A meat processing plant in Cullybackey is to temporarily close following the discovery of a cluster of Covid-19 cases amongst workers.
Cranswick, which processes pigs, will shut for a deep clean and for the testing of staff.
The company briefed its workers on Thursday afternoon, with the closure taking effect from 6pm on Saturday.
A cluster is defined as two or more cases.
A company spokesman declined to confirm how many of its 500 staff were involved in the current outbreak but said staff welfare was the primary concern.
“There has been a recent increase in the number of confirmed Covid-19 cases in Ballymena and the wider region and this has been acknowledged as a community issue.
“As a result of this, we can confirm that a number of colleagues at our Ballymena site have tested positive for Covid-19.
“Working with the Public Health Authority (PHA), we have taken the decision to send all of our colleagues for testing. If the test results are positive, the individual will be required to self-isolate for 10 days; if the test results are negative, the individual will be required to self-isolate for 14 days.
“Therefore, the site will need to temporarily suspend production.”
Health Minister Robin Swann said as of Wednesday evening there had been “35 cases” within staff and a further “smaller number of positive cases with contacts”.
He added: “The outbreak is so significant and so extensive that all the workers in the factory and all recent visitors to the factory should now be required to self-isolate and as a matter of priority all staff are to be tested in the coming hours and days and the plant will undergo a full deep clean during the period of closure.”
Mr Swann, who is an Assembly Member for North Antrim, added: “Whilst this development may cause some concern I would stress that it is by no means unique. There have been outbreaks in similar facilities in England, Scotland, Wales and the Republic of Ireland.
“The Public Health Agency are on the ground and they will continue to offer and provide all relevant supports to the staff and local community.”
The Public Health Agency said it had made a “number of significant recommendations” to a business in the Mid and East Antrim Council area.
“These include the testing of all staff this week and self-isolation of staff identified as close contacts of cases.”
It said testing and tracing was being carried out to identify staff who might potentially be affected to help prevent further community transmission.
It said it would not comment on individual cases to prevent people with the disease being identified or to deter others from coming forward.
There has been a recent spike in community cases in the Mid and East Antrim Council area with 80 new positive cases in the past seven days.
Cranswick will be the first meat company to close in Northern Ireland during the Covid pandemic, but not the first to have cases amongst its workforce.

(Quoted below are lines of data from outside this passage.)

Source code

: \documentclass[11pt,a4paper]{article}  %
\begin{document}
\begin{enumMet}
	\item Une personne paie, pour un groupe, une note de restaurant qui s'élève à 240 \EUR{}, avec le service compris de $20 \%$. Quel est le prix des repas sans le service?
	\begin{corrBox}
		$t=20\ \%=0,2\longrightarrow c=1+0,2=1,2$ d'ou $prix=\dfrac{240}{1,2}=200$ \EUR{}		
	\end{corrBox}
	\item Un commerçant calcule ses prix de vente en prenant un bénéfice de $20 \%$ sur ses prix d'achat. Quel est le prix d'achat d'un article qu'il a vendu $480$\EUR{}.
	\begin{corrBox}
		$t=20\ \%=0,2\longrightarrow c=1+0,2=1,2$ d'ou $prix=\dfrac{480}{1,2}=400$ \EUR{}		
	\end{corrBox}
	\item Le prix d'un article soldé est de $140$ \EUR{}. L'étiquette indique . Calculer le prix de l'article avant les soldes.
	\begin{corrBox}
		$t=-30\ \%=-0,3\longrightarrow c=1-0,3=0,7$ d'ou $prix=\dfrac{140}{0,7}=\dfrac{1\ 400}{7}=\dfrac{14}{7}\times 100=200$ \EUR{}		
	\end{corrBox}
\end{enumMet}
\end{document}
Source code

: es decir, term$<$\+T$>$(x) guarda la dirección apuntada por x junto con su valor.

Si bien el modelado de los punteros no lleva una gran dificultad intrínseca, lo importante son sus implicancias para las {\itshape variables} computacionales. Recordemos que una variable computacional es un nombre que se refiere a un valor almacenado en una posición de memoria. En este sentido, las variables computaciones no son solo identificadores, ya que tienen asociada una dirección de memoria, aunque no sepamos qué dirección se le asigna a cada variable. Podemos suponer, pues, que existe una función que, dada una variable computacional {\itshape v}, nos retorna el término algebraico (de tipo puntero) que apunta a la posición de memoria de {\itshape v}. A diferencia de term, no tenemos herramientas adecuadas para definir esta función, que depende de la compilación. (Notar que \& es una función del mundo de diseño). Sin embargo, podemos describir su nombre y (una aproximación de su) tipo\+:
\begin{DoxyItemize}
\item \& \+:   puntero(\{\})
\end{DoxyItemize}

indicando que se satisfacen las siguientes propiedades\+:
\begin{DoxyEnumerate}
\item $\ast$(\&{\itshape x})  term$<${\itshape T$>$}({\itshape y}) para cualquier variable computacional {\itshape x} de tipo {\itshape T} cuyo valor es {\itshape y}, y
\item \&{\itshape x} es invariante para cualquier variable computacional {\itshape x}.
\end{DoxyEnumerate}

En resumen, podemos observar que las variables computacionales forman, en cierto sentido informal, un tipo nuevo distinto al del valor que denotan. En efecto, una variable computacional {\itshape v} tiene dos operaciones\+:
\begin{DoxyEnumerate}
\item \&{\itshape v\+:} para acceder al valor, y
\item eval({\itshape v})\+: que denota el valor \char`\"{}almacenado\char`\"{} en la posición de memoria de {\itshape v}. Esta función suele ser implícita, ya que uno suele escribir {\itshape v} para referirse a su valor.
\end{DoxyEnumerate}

A number have shut in the Republic of Ireland and across Europe in recent months following Covid clusters.
Conditions in meat plants are believed to lend themselves to disease transmission.
Cool temperatures and people working in close proximity on noisy production lines can facilitate it.
The fact that some meat plant staff tend to live or travel together can also be a factor.
But processors have spent considerable sums putting measures in place to try and mitigate the risk.
These include personal protection equipment for workers, screens to separate work stations on production lines and staggered shift times.
There were some protests at Northern Ireland meat plants at the start of the pandemic as workers complained about some companies’ response to their safety concerns.
It prompted fresh guidance for food processing companies.
The Health and Safety Executive said it had carried out 41 inspections of meat plants in Northern Ireland between 28 April and 17 August.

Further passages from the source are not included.